In 1835 Mr. Lamar visited Texas, arriving at Nacogdoches in July of that year. He proceeded to Cole's Settlement, where Independence in Washington County now stands. So favorably impressed was he with the reception he received and with the opportunities the country presented that he declared his intention of becoming a citizen of Texas. At Washington, complying with a request that he deliver an address, he took occasion to declare in favor of the independence of Texas from Mexico. He selected a headright near that of the founder of the settlement, John P. Coles, and employed Horatio Chriesman to survey it at once, Lamar leaving for San Felipe to secure his title. Upon his arrival he found the land office closed but was informed by Stephen F. Austin that he could return to Georgia without forfeiting his rights. He next visited Brazoria on his way to take the boat at Velasco. There he contributed to a fund to rebuild the old fort at Velasco which had been badly damaged in 1832 when the Texans under Captain John Austin had forced its surrender from the Mexicans.

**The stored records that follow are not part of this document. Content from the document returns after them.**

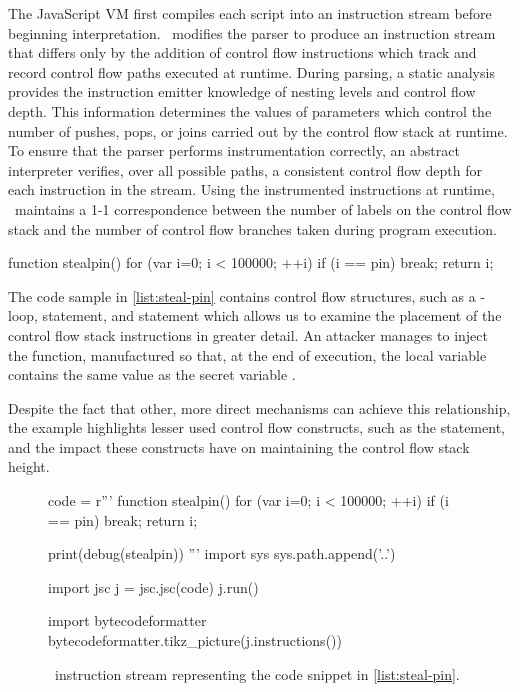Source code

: The JavaScript VM first compiles each script into an instruction stream before beginning interpretation.
\JitFlow\ modifies the parser to produce an instruction stream that differs only by the addition of control flow instructions which track and record control flow paths executed at runtime.
During parsing, a static analysis provides the instruction emitter knowledge of nesting levels and control flow depth.
This information determines the values of parameters which control the number of pushes, pops, or joins carried out by the control flow stack at runtime.
To ensure that the parser performs instrumentation correctly, an abstract interpreter verifies, over all possible paths, a consistent control flow depth for each instruction in the stream.
Using the instrumented instructions at runtime, \JitFlow\ maintains a 1-1 correspondence between the number of labels on the control flow stack and the number of control flow branches taken during program execution.

\begin{jscode}
function stealpin() {
  for (var i=0; i < 100000; ++i) {
    if (i == pin) break;
  }
  return i;
}
\end{jscode}

The code sample in \autoref{list:steal-pin} contains control flow structures, such as a -loop,  statement, and  statement which allows us to examine the placement of the control flow stack instructions in greater detail.
An attacker manages to inject the  function, manufactured so that, at the end of execution, the local variable  contains the same value as the secret variable .

Despite the fact that other, more direct mechanisms can achieve this relationship, the example highlights lesser used control flow constructs, such as the  statement, and the impact these constructs have on maintaining the control flow stack height.

\begin{figure}[h]
\begin{python}
code = r'''
function stealpin() {
  for (var i=0; i < 100000; ++i) {
    if (i == pin) break;
  }
  return i;
}

print(debug(stealpin))
'''
import sys
sys.path.append('..')

import jsc
j = jsc.jsc(code)
j.run()

import bytecodeformatter
bytecodeformatter.tikz_picture(j.instructions())
\end{python}
  \caption{\JitFlow\ instruction stream representing the code snippet in \autoref{list:steal-pin}.}
  \label{fig:steal-pin-bytecode}
\end{figure}

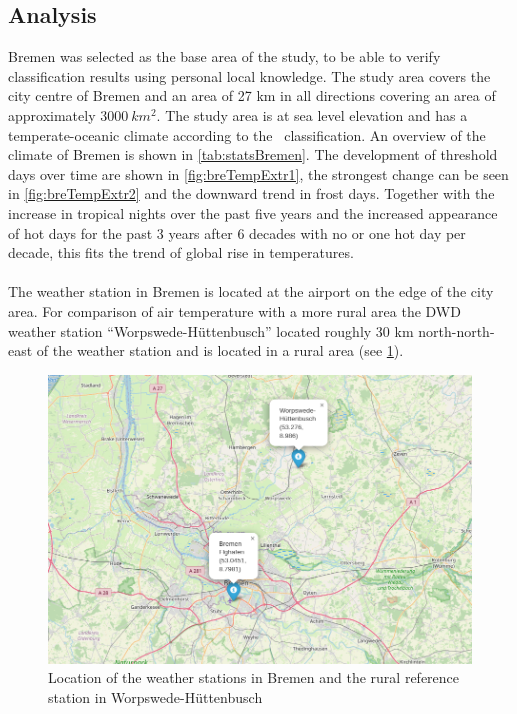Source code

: \documentclass[12pt,a4paper, english,twoside]{scrartcl}
\begin{document}
    \subsection{Analysis}\label{sec:tempanalysis}
      Bremen was selected as the base area of the study, to be able to verify classification results using personal local knowledge. 
      The study area covers the city centre of Bremen and an area of 27 km in all directions covering an area of approximately $3000\ km^2$. 
      The study area is at sea level elevation and has a temperate-oceanic climate according to the~\cite{koppen1930handbuch} classification.
      An overview of the climate of Bremen is shown in \cref{tab:statsBremen}.
            The development of threshold days over time are shown in \cref{fig:breTempExtr1}, the strongest change can be seen in \cref{fig:breTempExtr2} and the downward trend in frost days. 
      Together with the increase in tropical nights over the past five years and the increased appearance of hot days for the past 3 years after 6 decades with no or one hot day per decade, this fits the trend of global rise in temperatures.\\ \\ 
      The weather station in Bremen is located at the airport on the edge of the city area. 
      For comparison of air temperature with a more rural area the \gls{DWD} weather station ``Worpswede-Hüttenbusch'' located roughly 30 km north-north-east of the weather station and is located in a rural area (see \cref{fig:mapWeatherstationsBremen}).
  \begin{figure}[!htbp]
         \centering
            \includegraphics[width=\textwidth]{img/MapWetterstationenBremen.jpeg}
             \caption{Location of the weather stations in Bremen and the rural reference station in Worpswede-Hüttenbusch}\label{fig:mapWeatherstationsBremen}
      \end{figure}
\end{document}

It was in the latter part of November that Mr. Lamar set sail for Velasco for his home in Georgia and on his return he reached Velasco about March 24, 1836, on the Schooner Flash. With him was William D. Redd of Columbus, Georgia. At Harrisburg on April 10th he wrote to his brother Jefferson that he was leaving that day for the Texas army. He reached the main army at its camp on the plantation on the Brazos of Leonard W. Grace in what is now Waller County and enlisted as a private. At San Jacinto on April 20th be displayed such bravery and skill in the skirmish with Santa Anna's army that he was on the next morning selected to command the two companies of cavalry. This he did as a private, in spite of the fact that in his official report of the Battle General Houston referred to him as "Colonel Mirabeau B. Lamar". During the skirmish Lamar prevented a Mexican soldier from shooting a man who in later years played a prominent part in the affairs of the State, Private Walter P. Lane. No less conspicuous was Lamar's bravery in the decisive battle on April 21, as was testified to by both Commander-in-chief Sam Houston and Thomas Jefferson Rusk, Secretary of War, who in their official reports commended him for gallantry. Lamar's ability was recognized by President ad interim David G. Burnet, who, at the reorganization of his cabinet on the battlefield on May 4th, selected him as Secretary of War, Rusk having been appointed Brigadier General in command of the army pending the recovery of General Houston from the serious wounds he had received in battle. On June 24th he was appointed Brigadier General of the Army, succeeding General Rusk. The army, now made up largely of men who had arrived in Texas since the Battle of San Jacinto, would not receive him as Commander-in-chief, and he resigned.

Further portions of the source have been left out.